Era un hombre gordo, ni alto ni bajo y vestía
pulcramente de blanco con una gorra del mismo color para cubrir su calvicie de
las inclemencias del tiempo.
Se llamaba Juan y la chiquillería del bloque
le llamábamos con el apelativo de: “el tío Juan el de las tortas” pues era
vendedor de dulces que pregonaba a los cuatro vientos los sábados y domingos
por las mañanas: “Las tortas, tiernas y buenas. Los negritos, cortadillos de
cidra y pastafloras”.
Al oído de su voz mi madre nos daba una peseta
a mi hermano Luis y a mí para que fuésemos a comprarle hasta que un buen día
ella se puso a hacer roscos y magdalenas y se acabó el comprar al tío de las
tortas.
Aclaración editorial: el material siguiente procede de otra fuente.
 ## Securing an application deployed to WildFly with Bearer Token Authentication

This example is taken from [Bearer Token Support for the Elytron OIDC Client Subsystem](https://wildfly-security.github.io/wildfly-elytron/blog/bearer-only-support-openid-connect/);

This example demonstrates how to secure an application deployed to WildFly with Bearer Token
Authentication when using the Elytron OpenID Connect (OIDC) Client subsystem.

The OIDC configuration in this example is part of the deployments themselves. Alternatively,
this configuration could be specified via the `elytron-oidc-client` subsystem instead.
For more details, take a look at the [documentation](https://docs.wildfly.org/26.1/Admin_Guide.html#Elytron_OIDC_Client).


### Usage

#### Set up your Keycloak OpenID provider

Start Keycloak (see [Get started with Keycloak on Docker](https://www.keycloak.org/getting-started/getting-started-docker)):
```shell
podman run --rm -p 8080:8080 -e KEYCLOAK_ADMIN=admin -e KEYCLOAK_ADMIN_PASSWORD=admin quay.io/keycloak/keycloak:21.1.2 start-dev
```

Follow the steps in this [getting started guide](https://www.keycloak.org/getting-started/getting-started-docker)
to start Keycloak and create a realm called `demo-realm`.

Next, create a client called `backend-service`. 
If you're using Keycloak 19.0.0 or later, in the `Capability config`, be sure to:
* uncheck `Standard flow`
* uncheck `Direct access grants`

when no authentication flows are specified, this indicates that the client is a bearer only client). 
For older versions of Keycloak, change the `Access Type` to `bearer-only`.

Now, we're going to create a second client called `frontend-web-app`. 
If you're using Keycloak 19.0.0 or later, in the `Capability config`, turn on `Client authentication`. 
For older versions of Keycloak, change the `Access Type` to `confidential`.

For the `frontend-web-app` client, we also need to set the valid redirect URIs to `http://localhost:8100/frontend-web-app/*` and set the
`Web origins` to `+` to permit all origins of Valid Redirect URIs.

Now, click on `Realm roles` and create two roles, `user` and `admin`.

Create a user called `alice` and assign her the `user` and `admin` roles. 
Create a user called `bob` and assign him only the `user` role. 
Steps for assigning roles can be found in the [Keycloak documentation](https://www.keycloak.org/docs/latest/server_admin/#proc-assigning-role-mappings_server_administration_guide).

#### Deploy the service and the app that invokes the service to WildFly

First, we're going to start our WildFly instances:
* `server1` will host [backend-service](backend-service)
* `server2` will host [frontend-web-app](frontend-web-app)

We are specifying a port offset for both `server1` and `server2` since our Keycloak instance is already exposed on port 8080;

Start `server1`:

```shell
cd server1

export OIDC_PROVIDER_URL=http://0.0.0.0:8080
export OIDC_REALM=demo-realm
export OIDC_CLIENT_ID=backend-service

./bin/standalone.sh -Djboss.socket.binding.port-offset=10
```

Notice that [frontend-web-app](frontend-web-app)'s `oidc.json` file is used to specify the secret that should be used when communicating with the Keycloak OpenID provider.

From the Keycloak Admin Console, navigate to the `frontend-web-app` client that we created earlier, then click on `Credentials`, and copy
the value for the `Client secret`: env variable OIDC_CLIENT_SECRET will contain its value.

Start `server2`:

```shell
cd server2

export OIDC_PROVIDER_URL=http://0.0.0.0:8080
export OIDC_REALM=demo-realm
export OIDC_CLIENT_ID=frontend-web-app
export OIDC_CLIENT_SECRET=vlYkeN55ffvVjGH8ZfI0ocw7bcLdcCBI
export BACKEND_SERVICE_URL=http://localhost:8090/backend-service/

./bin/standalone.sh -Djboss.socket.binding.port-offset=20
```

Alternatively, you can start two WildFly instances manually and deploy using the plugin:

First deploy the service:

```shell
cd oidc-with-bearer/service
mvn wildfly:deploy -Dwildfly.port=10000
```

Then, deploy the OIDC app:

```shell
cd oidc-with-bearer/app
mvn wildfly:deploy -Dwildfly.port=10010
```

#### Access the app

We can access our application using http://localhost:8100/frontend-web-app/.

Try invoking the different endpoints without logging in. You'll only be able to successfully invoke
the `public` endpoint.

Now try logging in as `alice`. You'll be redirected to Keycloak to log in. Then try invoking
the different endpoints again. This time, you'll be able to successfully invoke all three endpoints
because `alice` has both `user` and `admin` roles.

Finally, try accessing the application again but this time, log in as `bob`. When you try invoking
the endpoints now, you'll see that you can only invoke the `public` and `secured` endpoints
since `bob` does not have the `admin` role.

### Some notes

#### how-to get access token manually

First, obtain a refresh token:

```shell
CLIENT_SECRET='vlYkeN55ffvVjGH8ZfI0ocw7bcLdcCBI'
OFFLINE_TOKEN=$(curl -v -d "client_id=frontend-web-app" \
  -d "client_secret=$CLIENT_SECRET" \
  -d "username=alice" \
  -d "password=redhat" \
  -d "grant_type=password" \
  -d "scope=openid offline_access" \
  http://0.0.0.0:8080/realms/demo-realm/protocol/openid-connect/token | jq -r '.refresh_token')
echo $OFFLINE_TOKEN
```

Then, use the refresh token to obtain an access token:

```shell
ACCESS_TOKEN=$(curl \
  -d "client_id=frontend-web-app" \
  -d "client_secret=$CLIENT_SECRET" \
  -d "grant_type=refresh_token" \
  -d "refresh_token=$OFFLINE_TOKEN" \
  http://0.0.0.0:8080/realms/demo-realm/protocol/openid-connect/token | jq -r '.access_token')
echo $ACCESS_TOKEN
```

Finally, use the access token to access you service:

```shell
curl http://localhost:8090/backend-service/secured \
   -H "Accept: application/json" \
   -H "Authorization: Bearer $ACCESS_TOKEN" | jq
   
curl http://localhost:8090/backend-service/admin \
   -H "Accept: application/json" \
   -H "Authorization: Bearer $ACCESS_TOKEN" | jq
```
Entonces los niños no preguntábamos el por qué de las decisiones de
nuestros progenitores pero un día me enteré mientras mi madre comentaba con la
vecina que había visto desde la ventana de la cocina al de las tortas orinando
en un árbol de la calle y luego cogía las tortas con la mano cuando le comprábamos.
Ni que decir tiene que al poco tiempo el tío Juan dejó de venir porque no
vendía nada… Lo que hace la propaganda.